(Data excerpts)
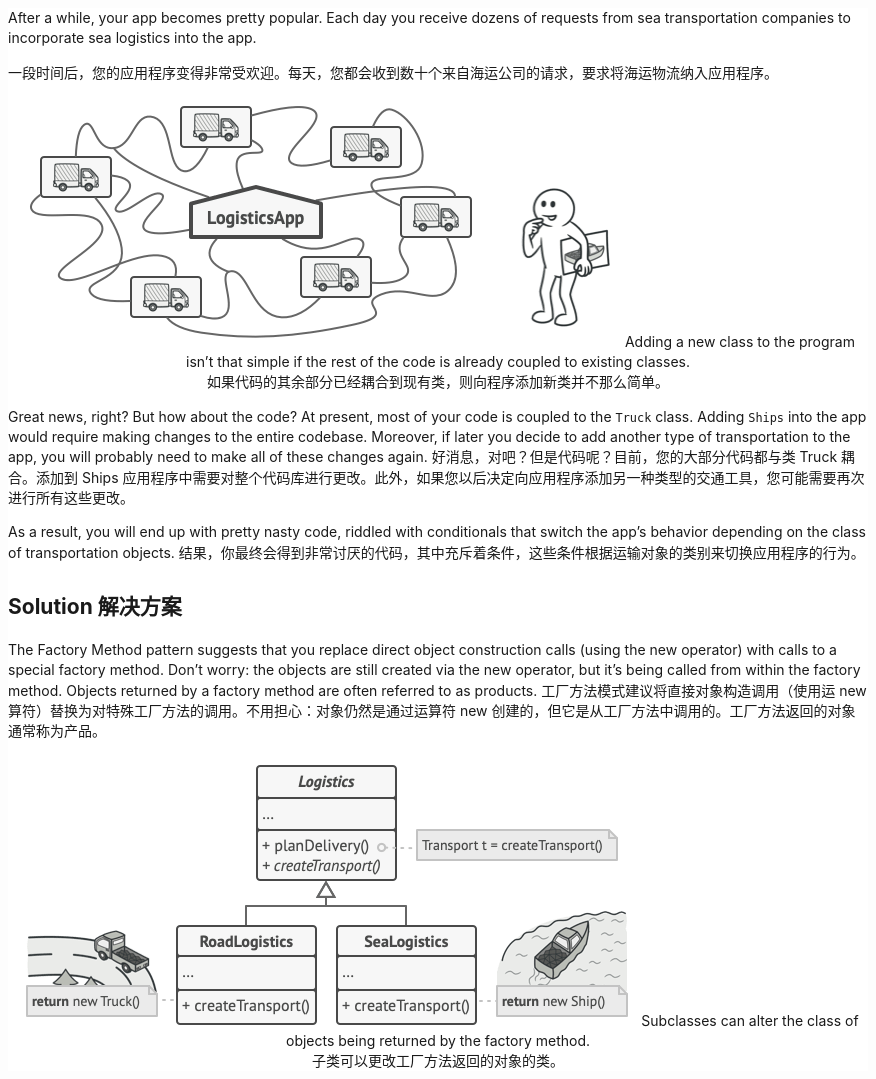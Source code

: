 After a while, your app becomes pretty popular. Each day you receive dozens of requests from sea transportation companies to incorporate sea logistics into the app.

一段时间后，您的应用程序变得非常受欢迎。每天，您都会收到数十个来自海运公司的请求，要求将海运物流纳入应用程序。
<div align="center"> <img src="/images/problem1-en.png"/> Adding a new class to the program isn’t that simple if the rest of the code is already coupled to existing classes.</br>如果代码的其余部分已经耦合到现有类，则向程序添加新类并不那么简单。 </div>

Great news, right? But how about the code? At present, most of your code is coupled to the `Truck` class. Adding `Ships` into the app would require making changes to the entire codebase. Moreover, if later you decide to add another type of transportation to the app, you will probably need to make all of these changes again.
好消息，对吧？但是代码呢？目前，您的大部分代码都与类 Truck 耦合。添加到 Ships 应用程序中需要对整个代码库进行更改。此外，如果您以后决定向应用程序添加另一种类型的交通工具，您可能需要再次进行所有这些更改。

As a result, you will end up with pretty nasty code, riddled with conditionals that switch the app’s behavior depending on the class of transportation objects.
结果，你最终会得到非常讨厌的代码，其中充斥着条件，这些条件根据运输对象的类别来切换应用程序的行为。

## Solution 解决方案
The Factory Method pattern suggests that you replace direct object construction calls (using the new operator) with calls to a special factory method. Don’t worry: the objects are still created via the new operator, but it’s being called from within the factory method. Objects returned by a factory method are often referred to as products.
工厂方法模式建议将直接对象构造调用（使用运 new 算符）替换为对特殊工厂方法的调用。不用担心：对象仍然是通过运算符 new 创建的，但它是从工厂方法中调用的。工厂方法返回的对象通常称为产品。

<div align="center"> <img src="/images/solution1.png"/> Subclasses can alter the class of objects being returned by the factory method.</br>子类可以更改工厂方法返回的对象的类。</div>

**WHAT THE EXERCISE ASKS:** Hand over the entries again, exactly as written and without the pictures.

**RESULT FOR THIS EXERCISE:**
Source code

: After a while, your app becomes pretty popular. Each day you receive dozens of requests from sea transportation companies to incorporate sea logistics into the app.

一段时间后，您的应用程序变得非常受欢迎。每天，您都会收到数十个来自海运公司的请求，要求将海运物流纳入应用程序。
<div align="center"> <img src="/images/problem1-en.png"/> Adding a new class to the program isn’t that simple if the rest of the code is already coupled to existing classes.</br>如果代码的其余部分已经耦合到现有类，则向程序添加新类并不那么简单。 </div>

Great news, right? But how about the code? At present, most of your code is coupled to the `Truck` class. Adding `Ships` into the app would require making changes to the entire codebase. Moreover, if later you decide to add another type of transportation to the app, you will probably need to make all of these changes again.
好消息，对吧？但是代码呢？目前，您的大部分代码都与类 Truck 耦合。添加到 Ships 应用程序中需要对整个代码库进行更改。此外，如果您以后决定向应用程序添加另一种类型的交通工具，您可能需要再次进行所有这些更改。

As a result, you will end up with pretty nasty code, riddled with conditionals that switch the app’s behavior depending on the class of transportation objects.
结果，你最终会得到非常讨厌的代码，其中充斥着条件，这些条件根据运输对象的类别来切换应用程序的行为。

## Solution 解决方案
The Factory Method pattern suggests that you replace direct object construction calls (using the new operator) with calls to a special factory method. Don’t worry: the objects are still created via the new operator, but it’s being called from within the factory method. Objects returned by a factory method are often referred to as products.
工厂方法模式建议将直接对象构造调用（使用运 new 算符）替换为对特殊工厂方法的调用。不用担心：对象仍然是通过运算符 new 创建的，但它是从工厂方法中调用的。工厂方法返回的对象通常称为产品。

<div align="center"> <img src="/images/solution1.png"/> Subclasses can alter the class of objects being returned by the factory method.</br>子类可以更改工厂方法返回的对象的类。</div>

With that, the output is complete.